İzzet Baysal’ın vefatıyla özdeşleşen fotoğrafın hikayesi
İzzet Baysal’ın vefatıyla özdeşleşen fotoğrafın hikayesi
İzzet Baysal’ın vefatıyla özdeşleşen fotoğrafın hikayesi
Dönemin Cumhurbaşkanı Süleyman Demirel, İzzet Baysal Babamızın Bolu’ya kazandırdığı bir dizi eserlerin açılışını yapmak üzere Bolu’ya gelmişti. O günkü programda son olarak açılışı yapılacak olan Canip Baysal Lisesi’ne gelindiğinde, o gün çok keyifli olan İzzet Baba kendisini alkışlayan halka doğru yürürken, çok kısa bir süre(1-2 saniye) elini havaya kaldırarak ve gülerek el salladı. İşte o an fotoğraf makinemin deklanşörüne basarak bu güzel enstantaneyi yakalamak ve kaydetmek sadece bana nasip oldu. O gün ne kadar çok mutlu olduğu bu fotoğraf ile kayda geçerken, daha sonra rahatsızlanması ve bir daha Bolu’ya gelememesi bu fotoğrafın önemini bir kat daha artırdı.
Vefatından sonra bu fotoğraf, İzzet Baba’nın el sallayarak Bolulularla vedalaşmasının bir simgesi olurken, vefatıyla adeta özdeşleşti.
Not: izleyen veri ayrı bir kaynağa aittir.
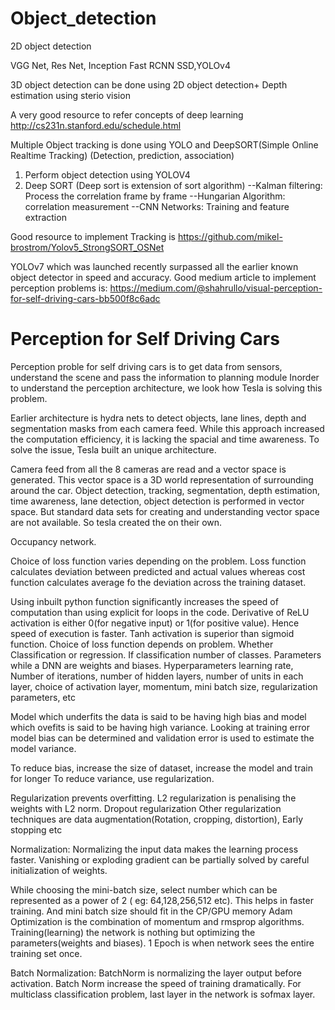 # Object_detection
2D object detection

VGG Net, Res Net, Inception
Fast RCNN
SSD,YOLOv4


3D object detection can be done using 2D object detection+ Depth estimation using sterio vision

A very good resource to refer concepts of deep learning http://cs231n.stanford.edu/schedule.html


Multiple Object tracking is done using YOLO and DeepSORT(Simple Online Realtime Tracking) 
(Detection, prediction, association)
1. Perform object detection using YOLOV4
2. Deep SORT (Deep sort is extension of sort algorithm)
    --Kalman filtering: Process the correlation frame by frame
    --Hungarian Algorithm: correlation measurement
    --CNN Networks: Training and feature extraction
    
Good resource to implement Tracking is https://github.com/mikel-brostrom/Yolov5_StrongSORT_OSNet

YOLOv7 which was launched recently surpassed all the earlier known object detector in speed and accuracy.
Good medium article to implement perception problems is:
https://medium.com/@shahrullo/visual-perception-for-self-driving-cars-bb500f8c6adc



# Perception for Self Driving Cars
Perception proble for self driving cars is to get data from sensors, understand the scene and pass the information to planning module
Inorder to understand the perception architecture, we look how Tesla is solving this problem.

Earlier architecture is hydra nets to detect objects, lane lines, depth and segmentation masks from each camera feed.
While this approach increased the computation efficiency, it is lacking the spacial and time awareness. To solve the issue, Tesla built an unique architecture.

Camera feed from all the 8 cameras are read and a vector space is generated. This vector space is a 3D world representation of surrounding around the car.
Object detection, tracking, segmentation, depth estimation, time awareness, lane detection, object detection is performed in vector space. 
But standard data sets for creating and understanding vector space are not available. So tesla created the on their own.

Occupancy network.



Choice of loss function varies depending on the problem. Loss function calculates deviation between predicted and actual values whereas cost function calculates average fo the deviation across the training dataset.

Using inbuilt python function significantly increases the speed of computation than using explicit for loops in the code.
Derivative of ReLU activation is either 0(for negative input) or 1(for positive value). Hence speed of execution is faster. 
Tanh activation is superior than sigmoid function.
Choice of loss function depends on problem. Whether Classification or regression. If classification number of classes. 
Parameters while a DNN are weights and biases.
Hyperparameters learning rate, Number of iterations, number of hidden layers, number of units in each layer, choice of activation layer, momentum, mini batch size, regularization parameters, etc

Model which underfits the data is said to be having high bias and model which ovefits is said to be having high variance.
Looking at training error model bias can be determined and validation error is used to estimate the model variance.

To reduce bias, increase the size of dataset, increase the model and train for longer
To reduce variance, use regularization.

Regularization prevents overfitting.
L2 regularization is penalising the weights with L2 norm.
Dropout regularization
Other regularization techniques are data augmentation(Rotation, cropping, distortion), Early stopping etc


Normalization:
Normalizing the input data makes the learning process faster.
Vanishing or exploding gradient can be partially solved by careful initialization of weights.

While choosing the mini-batch size, select number which can be represented as a power of 2 ( eg: 64,128,256,512 etc). This helps in faster training.
And mini batch size should fit in the CP/GPU memory
Adam Optimization is the combination of momentum and rmsprop algorithms.
Training(learning) the network is nothing but optimizing the parameters(weights and biases).
1 Epoch is when network sees the entire training set once.  

Batch Normalization: BatchNorm is normalizing the layer output before activation. Batch Norm increase the speed of training dramatically.
For multiclass classification problem, last layer in the network is sofmax layer.


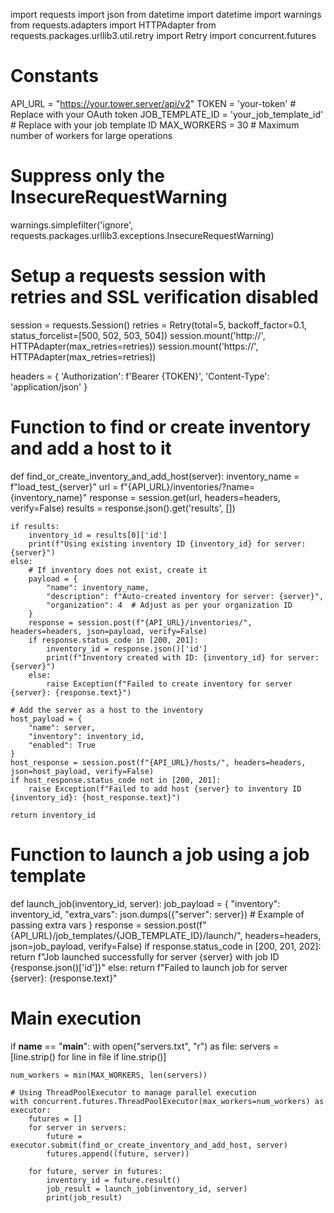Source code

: import requests
import json
from datetime import datetime
import warnings
from requests.adapters import HTTPAdapter
from requests.packages.urllib3.util.retry import Retry
import concurrent.futures

# Constants
API_URL = "https://your.tower.server/api/v2"
TOKEN = 'your-token'  # Replace with your OAuth token
JOB_TEMPLATE_ID = 'your_job_template_id'  # Replace with your job template ID
MAX_WORKERS = 30  # Maximum number of workers for large operations

# Suppress only the InsecureRequestWarning
warnings.simplefilter('ignore', requests.packages.urllib3.exceptions.InsecureRequestWarning)

# Setup a requests session with retries and SSL verification disabled
session = requests.Session()
retries = Retry(total=5, backoff_factor=0.1, status_forcelist=[500, 502, 503, 504])
session.mount('http://', HTTPAdapter(max_retries=retries))
session.mount('https://', HTTPAdapter(max_retries=retries))

headers = {
    'Authorization': f'Bearer {TOKEN}',
    'Content-Type': 'application/json'
}

# Function to find or create inventory and add a host to it
def find_or_create_inventory_and_add_host(server):
    inventory_name = f"load_test_{server}"
    url = f"{API_URL}/inventories/?name={inventory_name}"
    response = session.get(url, headers=headers, verify=False)
    results = response.json().get('results', [])

    if results:
        inventory_id = results[0]['id']
        print(f"Using existing inventory ID {inventory_id} for server: {server}")
    else:
        # If inventory does not exist, create it
        payload = {
            "name": inventory_name,
            "description": f"Auto-created inventory for server: {server}",
            "organization": 4  # Adjust as per your organization ID
        }
        response = session.post(f"{API_URL}/inventories/", headers=headers, json=payload, verify=False)
        if response.status_code in [200, 201]:
            inventory_id = response.json()['id']
            print(f"Inventory created with ID: {inventory_id} for server: {server}")
        else:
            raise Exception(f"Failed to create inventory for server {server}: {response.text}")

    # Add the server as a host to the inventory
    host_payload = {
        "name": server,
        "inventory": inventory_id,
        "enabled": True
    }
    host_response = session.post(f"{API_URL}/hosts/", headers=headers, json=host_payload, verify=False)
    if host_response.status_code not in [200, 201]:
        raise Exception(f"Failed to add host {server} to inventory ID {inventory_id}: {host_response.text}")
    
    return inventory_id

# Function to launch a job using a job template
def launch_job(inventory_id, server):
    job_payload = {
        "inventory": inventory_id,
        "extra_vars": json.dumps({"server": server})  # Example of passing extra vars
    }
    response = session.post(f"{API_URL}/job_templates/{JOB_TEMPLATE_ID}/launch/", headers=headers, json=job_payload, verify=False)
    if response.status_code in [200, 201, 202]:
        return f"Job launched successfully for server {server} with job ID {response.json()['id']}"
    else:
        return f"Failed to launch job for server {server}: {response.text}"

# Main execution
if __name__ == "__main__":
    with open("servers.txt", "r") as file:
        servers = [line.strip() for line in file if line.strip()]

    num_workers = min(MAX_WORKERS, len(servers))

    # Using ThreadPoolExecutor to manage parallel execution
    with concurrent.futures.ThreadPoolExecutor(max_workers=num_workers) as executor:
        futures = []
        for server in servers:
            future = executor.submit(find_or_create_inventory_and_add_host, server)
            futures.append((future, server))

        for future, server in futures:
            inventory_id = future.result()
            job_result = launch_job(inventory_id, server)
            print(job_result)
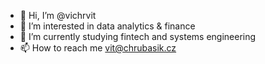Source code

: - 👋 Hi, I’m @vichrvit
- 👀 I’m interested in data analytics & finance
- 🌱 I’m currently studying fintech and systems engineering
- 📫 How to reach me vit@chrubasik.cz

<!---
vichrvit/vichrvit is a ✨ special ✨ repository because its `README.md` (this file) appears on your GitHub profile.
You can click the Preview link to take a look at your changes.
--->
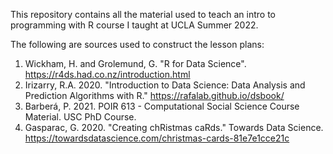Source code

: This repository contains all the material used to teach an intro to programming with R course I taught at UCLA Summer 2022.

The following are sources used to construct the lesson plans:
  1. Wickham, H. and Grolemund, G. "R for Data Science". https://r4ds.had.co.nz/introduction.html
  2. Irizarry, R.A. 2020. "Introduction to Data Science: Data Analysis and Prediction Algorithms with R." https://rafalab.github.io/dsbook/
  3. Barberá, P. 2021. POIR 613 - Computational Social Science Course Material. USC PhD Course. 
  4. Gasparac, G. 2020. "Creating chRistmas caRds." Towards Data Science. https://towardsdatascience.com/christmas-cards-81e7e1cce21c

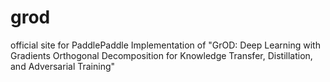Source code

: # grod
official site for PaddlePaddle Implementation of "GrOD: Deep Learning with Gradients Orthogonal Decomposition for Knowledge Transfer, Distillation, and Adversarial Training"
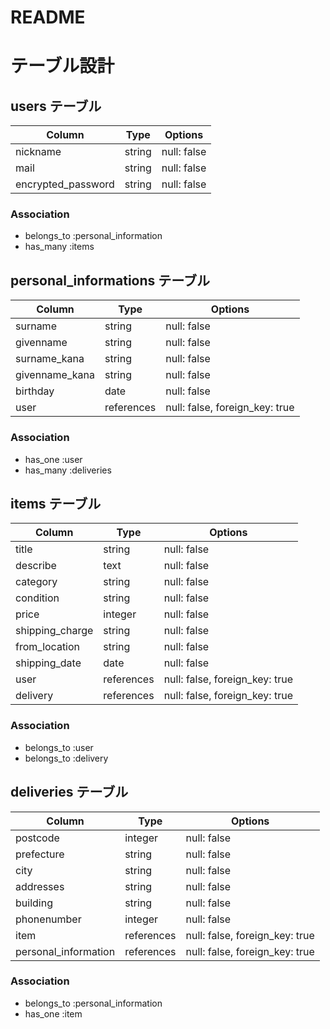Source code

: # README
# テーブル設計

## users テーブル

| Column             | Type   | Options     |
| ------------------ | ------ | ----------- |
| nickname           | string | null: false |
| mail               | string | null: false |
| encrypted_password | string | null: false |

### Association

- belongs_to :personal_information
- has_many   :items

## personal_informations テーブル

| Column         | Type       | Options                        |
| -------------- | ---------- | ------------------------------ |
| surname        | string     | null: false                    |
| givenname      | string     | null: false                    |
| surname_kana   | string     | null: false                    |
| givenname_kana | string     | null: false                    |
| birthday       | date       | null: false                    |
| user           | references | null: false, foreign_key: true |

### Association

- has_one  :user
- has_many :deliveries

## items テーブル

| Column          | Type       | Options                        |
| --------------- | ---------- | ------------------------------ |
| title           | string     | null: false                    |
| describe        | text       | null: false                    |
| category        | string     | null: false                    |
| condition       | string     | null: false                    |
| price           | integer    | null: false                    |
| shipping_charge | string     | null: false                    |
| from_location   | string     | null: false                    |
| shipping_date   | date       | null: false                    |
| user            | references | null: false, foreign_key: true |
| delivery        | references | null: false, foreign_key: true |

### Association

- belongs_to :user
- belongs_to :delivery

## deliveries テーブル

| Column               | Type       | Options                        |
| -------------------- | ---------- | ------------------------------ |
| postcode             | integer    | null: false                    |
| prefecture           | string     | null: false                    |
| city                 | string     | null: false                    |
| addresses            | string     | null: false                    |
| building             | string     | null: false                    |
| phonenumber          | integer    | null: false                    |
| item                 | references | null: false, foreign_key: true |
| personal_information | references | null: false, foreign_key: true |

### Association

- belongs_to :personal_information
- has_one    :item
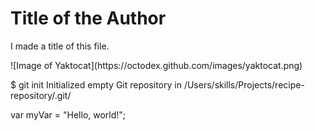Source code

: # <h1> Title of the Author </h1> #
<p> I made a title of this file. </p>
![Image of Yaktocat](https://octodex.github.com/images/yaktocat.png)

$ git init
Initialized empty Git repository in /Users/skills/Projects/recipe-repository/.git/

var myVar = "Hello, world!";

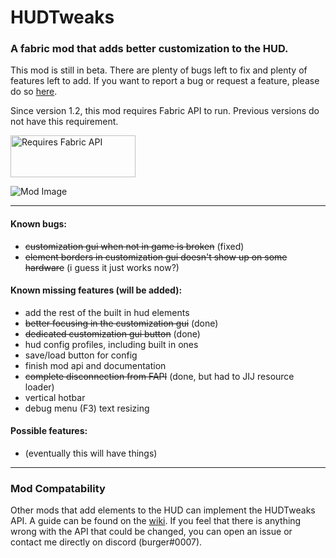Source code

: # HUDTweaks

### A fabric mod that adds better customization to the HUD.

This mod is still in beta. There are plenty of bugs left to fix and plenty of features left to add. If you want to report a bug or request a feature, please do so [here](https://github.com/burgerguy/HUDTweaks/issues).

Since version 1.2, this mod requires Fabric API to run. Previous versions do not have this requirement.

<img src="https://i.imgur.com/Ol1Tcf8.png" alt="Requires Fabric API" width="200" height="67" />

![Mod Image](https://i.imgur.com/mkqQKU9.png)

------
#### Known bugs:
* ~~customization gui when not in game is broken~~ (fixed)
* ~~element borders in customization gui doesn't show up on some hardware~~ (i guess it just works now?)

#### Known missing features (will be added):
* add the rest of the built in hud elements
* ~~better focusing in the customization gui~~ (done)
* ~~dedicated customization gui button~~ (done)
* hud config profiles, including built in ones
* save/load button for config
* finish mod api and documentation
* ~~complete disconnection from FAPI~~ (done, but had to JIJ resource loader)
* vertical hotbar
* debug menu (F3) text resizing

#### Possible features:
* (eventually this will have things)

------
### Mod Compatability

Other mods that add elements to the HUD can implement the HUDTweaks API. A guide can be found on the [wiki](https://github.com/burgerguy/HUDTweaks/wiki). If you feel that there is anything wrong with the API that could be changed, you can open an issue or contact me directly on discord (burger#0007).
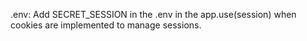 .env:
Add SECRET_SESSION in the .env in the app.use(session) when cookies are implemented to manage sessions.

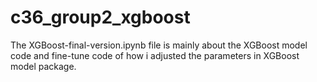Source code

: # c36_group2_xgboost
The XGBoost-final-version.ipynb file is mainly about the XGBoost model code and fine-tune code of how i adjusted the parameters in XGBoost model package.
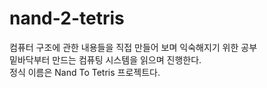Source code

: # nand-2-tetris

컴퓨터 구조에 관한 내용들을 직접 만들어 보며 익숙해지기 위한 공부 <br>
밑바닥부터 만드는 컴퓨팅 시스템을 읽으며 진행한다. <br>
정식 이름은 Nand To Tetris 프로젝트다.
İzzet Baba öldükten sonra masasının çekmecesinde Ahmet Baysal’a verilmek üzere hazırlanmış olan mektup zarfının içinden çıkan kısa vasiyet notunda şöyle yazıyordu; “Oğlum Ahmet ben öldükten sonra mezarımın başında bir fotoğrafım olsun, varsın onun günahı da bana ait olsun.”
İşte İzzet Baba’nın bu vasiyeti yerine getirilirken, Anıt mezarına yakışacak en güzel ve en anlamlı fotoğrafı olarak, hiç tartışmasız benim çektiğim bu fotoğrafı seçilmişti.
İzzet Baysal’ı anlatan en güzel fotoğraf olarak, gazetelerde, posterlerde, afişlerde, totemlerde, her yerde bu fotoğraf kullanılırken, ben de bu fotoğrafı çekerek o anı ölümsüzleştiren bir kişi olarak gurur duyuyorum.